Social communication data related to phone calls, SMS, Facebook interactions, etc. have become popular in studies of social networks. These studies have covered various aspects, encompassing the evolution of network structures, the relationship between different communication types, and the relationship between social networks and personality traits. A popular research direction has been to understand the impact of social networks on health. For example, the spread of obesity or smoking in social networks has been studied through quantitative analysis. The initial studies of the relationship between social networks and health dealt with analyses of static network data, while recent efforts have exploited the wealth of dynamic network data that has become available with the popularity of mobile devices such as cell phones. For instance, by clustering students that have similar evolving social network positions, and by comparing the resulting network-based clusters with the users' trait-based clusters, a number of network-trait relationships were detected and validated. With the popularity of highly capable and inexpensive wearable sensors, a wealth of dynamic user trait data can be collected easily.

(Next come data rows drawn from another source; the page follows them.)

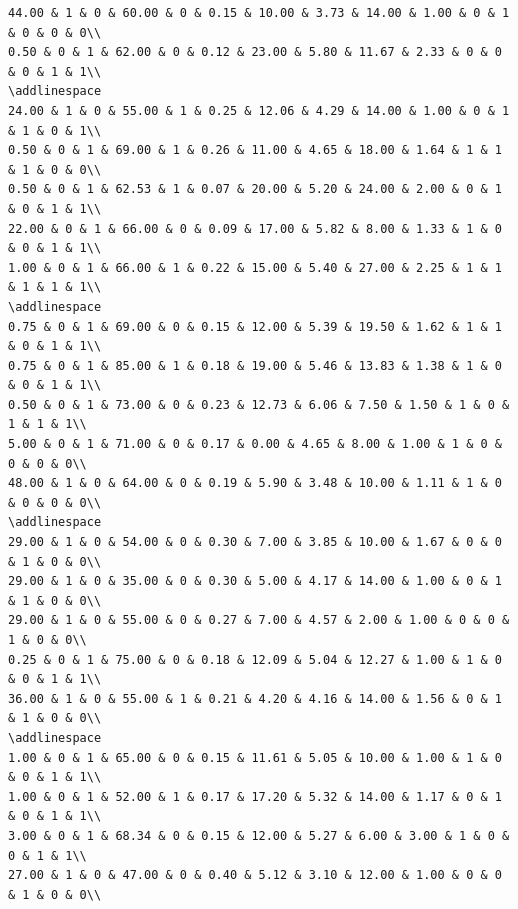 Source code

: \documentclass[
]{article}
\begin{document}
\begin{verbatim}
44.00 & 1 & 0 & 60.00 & 0 & 0.15 & 10.00 & 3.73 & 14.00 & 1.00 & 0 & 1 & 0 & 0 & 0\\
0.50 & 0 & 1 & 62.00 & 0 & 0.12 & 23.00 & 5.80 & 11.67 & 2.33 & 0 & 0 & 0 & 1 & 1\\
\addlinespace
24.00 & 1 & 0 & 55.00 & 1 & 0.25 & 12.06 & 4.29 & 14.00 & 1.00 & 0 & 1 & 1 & 0 & 1\\
0.50 & 0 & 1 & 69.00 & 1 & 0.26 & 11.00 & 4.65 & 18.00 & 1.64 & 1 & 1 & 1 & 0 & 0\\
0.50 & 0 & 1 & 62.53 & 1 & 0.07 & 20.00 & 5.20 & 24.00 & 2.00 & 0 & 1 & 0 & 1 & 1\\
22.00 & 0 & 1 & 66.00 & 0 & 0.09 & 17.00 & 5.82 & 8.00 & 1.33 & 1 & 0 & 0 & 1 & 1\\
1.00 & 0 & 1 & 66.00 & 1 & 0.22 & 15.00 & 5.40 & 27.00 & 2.25 & 1 & 1 & 1 & 1 & 1\\
\addlinespace
0.75 & 0 & 1 & 69.00 & 0 & 0.15 & 12.00 & 5.39 & 19.50 & 1.62 & 1 & 1 & 0 & 1 & 1\\
0.75 & 0 & 1 & 85.00 & 1 & 0.18 & 19.00 & 5.46 & 13.83 & 1.38 & 1 & 0 & 0 & 1 & 1\\
0.50 & 0 & 1 & 73.00 & 0 & 0.23 & 12.73 & 6.06 & 7.50 & 1.50 & 1 & 0 & 1 & 1 & 1\\
5.00 & 0 & 1 & 71.00 & 0 & 0.17 & 0.00 & 4.65 & 8.00 & 1.00 & 1 & 0 & 0 & 0 & 0\\
48.00 & 1 & 0 & 64.00 & 0 & 0.19 & 5.90 & 3.48 & 10.00 & 1.11 & 1 & 0 & 0 & 0 & 0\\
\addlinespace
29.00 & 1 & 0 & 54.00 & 0 & 0.30 & 7.00 & 3.85 & 10.00 & 1.67 & 0 & 0 & 1 & 0 & 0\\
29.00 & 1 & 0 & 35.00 & 0 & 0.30 & 5.00 & 4.17 & 14.00 & 1.00 & 0 & 1 & 1 & 0 & 0\\
29.00 & 1 & 0 & 55.00 & 0 & 0.27 & 7.00 & 4.57 & 2.00 & 1.00 & 0 & 0 & 1 & 0 & 0\\
0.25 & 0 & 1 & 75.00 & 0 & 0.18 & 12.09 & 5.04 & 12.27 & 1.00 & 1 & 0 & 0 & 1 & 1\\
36.00 & 1 & 0 & 55.00 & 1 & 0.21 & 4.20 & 4.16 & 14.00 & 1.56 & 0 & 1 & 1 & 0 & 0\\
\addlinespace
1.00 & 0 & 1 & 65.00 & 0 & 0.15 & 11.61 & 5.05 & 10.00 & 1.00 & 1 & 0 & 0 & 1 & 1\\
1.00 & 0 & 1 & 52.00 & 1 & 0.17 & 17.20 & 5.32 & 14.00 & 1.17 & 0 & 1 & 0 & 1 & 1\\
3.00 & 0 & 1 & 68.34 & 0 & 0.15 & 12.00 & 5.27 & 6.00 & 3.00 & 1 & 0 & 0 & 1 & 1\\
27.00 & 1 & 0 & 47.00 & 0 & 0.40 & 5.12 & 3.10 & 12.00 & 1.00 & 0 & 0 & 1 & 0 & 0\\

\end{verbatim}
\end{document}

In particular, wearable sensors that collect health-related user traits have become very popular, such as FitBit devices. Hence, by integrating analyses of dynamic social network data with analyses of dynamic health-related trait data, one can study the link between social networks and health more accurately. To our knowledge, no one has done this yet.  We address this gap as follows. 

Our analysis consists of the following major steps: 1) How to construct a dynamic network from raw temporal user communication (e.g., SMS) events? 2) What does global network analysis reveal in terms of the network structure (e.g., degree distribution)? 3) What does local network analysis reveal in terms of the relationship between  users' evolving social network positions and evolving health-related behaviors?

We study longitudinal data from the NetHealth study in which the smartphone usage and health-related behaviors of around 700 college students are monitored for over two years. We systematically construct and analyze the dynamic social network. In addition, we identify users whose evolving social network positions correlate with his/her health-related behaviors.